Pixels and Pies

by Kieran Healy on August 1, 2007

Via John Gruber I see Anil Dash wondering about the trend toward “square blocks of color … being used to represent percentage-based statistics instead of the traditional pie chart.” Like this.

Squares

I’d seen the one on the left—from a New York Times story about beliefs in the afterlife, and wondered about it, too. The white block in the middle of the Times graphic presumably represents “Don’t Knows” but it is not labeled. This is especially odd in the context of belief in the afterlife, as agnosticism is a recognized point of view and so not equivalent to “Don’t know” answers on other survey questions.

The main problem with this style of presentation is that it uses two dimensions to display unidimensional data. As the graphic on the right, especially, makes clear, the layout of the subcomponents of the graph is arbitrary. Maybe laying out responses on a line is impractical in a newspaper column. This is one reason pie charts are popular, but their problems are well known. (Word to the wise: don’t use them.)

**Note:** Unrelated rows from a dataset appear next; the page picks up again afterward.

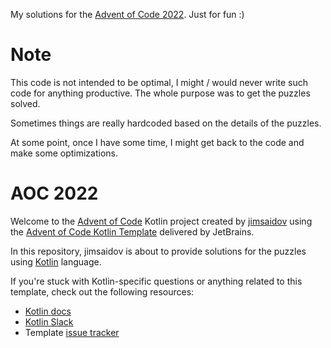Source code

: My solutions for the [Advent of Code 2022][aoc]. Just for fun :) 
# Note
This code is not intended to be optimal, I might / would never write such code for anything productive. The whole purpose was to get the puzzles solved.

Sometimes things are really hardcoded based on the details of the puzzles. 

At some point, once I have some time, I might get back to the code and make some optimizations.

# AOC 2022

Welcome to the [Advent of Code][aoc] Kotlin project created by [jimsaidov][github] using the [Advent of Code Kotlin Template][template] delivered by JetBrains.

In this repository, jimsaidov is about to provide solutions for the puzzles using [Kotlin][kotlin] language.

If you're stuck with Kotlin-specific questions or anything related to this template, check out the following resources:

- [Kotlin docs][docs]
- [Kotlin Slack][slack]
- Template [issue tracker][issues]


[^aoc]:
    [Advent of Code][aoc] – An annual event of Christmas-oriented programming challenges started December 2015.
    Every year since then, beginning on the first day of December, a programming puzzle is published every day for twenty-five days.
    You can solve the puzzle and provide an answer using the language of your choice.

[aoc]: https://adventofcode.com
[docs]: https://kotlinlang.org/docs/home.html
[github]: https://github.com/jimsaidov
[issues]: https://github.com/kotlin-hands-on/advent-of-code-kotlin-template/issues
[kotlin]: https://kotlinlang.org
[slack]: https://surveys.jetbrains.com/s3/kotlin-slack-sign-up
[template]: https://github.com/kotlin-hands-on/advent-of-code-kotlin-template
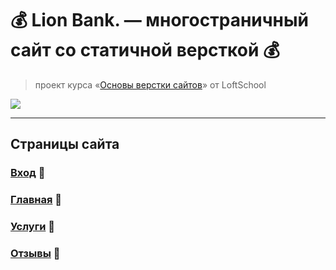 # :moneybag: Lion Bank. — многостраничный сайт со статичной версткой :moneybag:

> проект курса «[Основы верстки сайтов](https://loftschool.com/course/html-css/)» от LoftSchool

![](https://github.com/dikonsepta/lionbank/blob/main/images/cover.png)

---

## Страницы сайта

### [Вход](https://dikonsepta.github.io/lionbank/pages/welcome.html) :rocket:

### [Главная](https://dikonsepta.github.io/lionbank/pages/index.html) :rocket:

### [Услуги](https://dikonsepta.github.io/lionbank/pages/services.html) :rocket:

### [Отзывы](https://dikonsepta.github.io/lionbank/pages/feedback.html) :rocket:
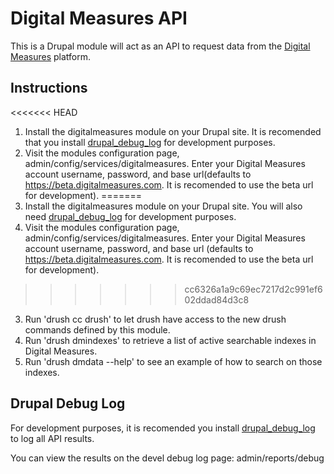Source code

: # Digital Measures API

This is a Drupal module will act as an API to request data from the [Digital Measures](http://www.digitalmeasures.com/) platform.

## Instructions
<<<<<<< HEAD
  1. Install the digitalmeasures module on your Drupal site. It is recomended
  that you install [drupal_debug_log](https://www.drupal.org/project/devel_debug_log)
  for development purposes.
  2. Visit the modules configuration page, admin/config/services/digitalmeasures.  Enter your Digital Measures account username, password, and base url(defaults to https://beta.digitalmeasures.com. It is recomended to use the beta url for development).
=======
  1. Install the digitalmeasures module on your Drupal site. You will also need [drupal_debug_log](https://www.drupal.org/project/devel_debug_log) for development purposes.
  2. Visit the modules configuration page, admin/config/services/digitalmeasures.  Enter your Digital Measures account username, password, and base url (defaults to https://beta.digitalmeasures.com. It is recomended to use the beta url for development).
>>>>>>> cc6326a1a9c69ec7217d2c991ef602ddad84d3c8
  3. Run 'drush cc drush' to let drush have access to the new drush commands defined by this module.
  4. Run 'drush dmindexes' to retrieve a list of active searchable indexes in Digital Measures.
  5. Run 'drush dmdata --help' to see an example of how to search on those indexes.

## Drupal Debug Log

For development purposes, it is recomended you install [drupal_debug_log](https://www.drupal.org/project/devel_debug_log)
to log all API results.

You can view the results on the devel debug log page: admin/reports/debug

Mosaic plots superficially resemble the ones pictured here, and they are sometimes used to very good effect. But the whole point of a mosaic plot is that it visually represents several categorical variables at once. It’s a picture of an n x n table, in other words, where the sizes of the blocks reflect the cell values in the table. Here’s an example. Even here you have to be careful interpreting the results. But the boxes above take this kind of picture but use it with only one variable, which doesn’t make any sense at all.

{ 38 comments }

1

Joshua W. Burton 08.01.07 at 4:20 am

Er, golden greenish tunnel of light, leading to a brilliant white portal at the vanishing point, hello?

The NYT graphic is after Thurber, not Tufte, and should be so judged.

2

David Wright 08.01.07 at 4:32 am

Okay, I’ll bite. What’s wrong with using a pie chart to represent a distribution across a small number of categories?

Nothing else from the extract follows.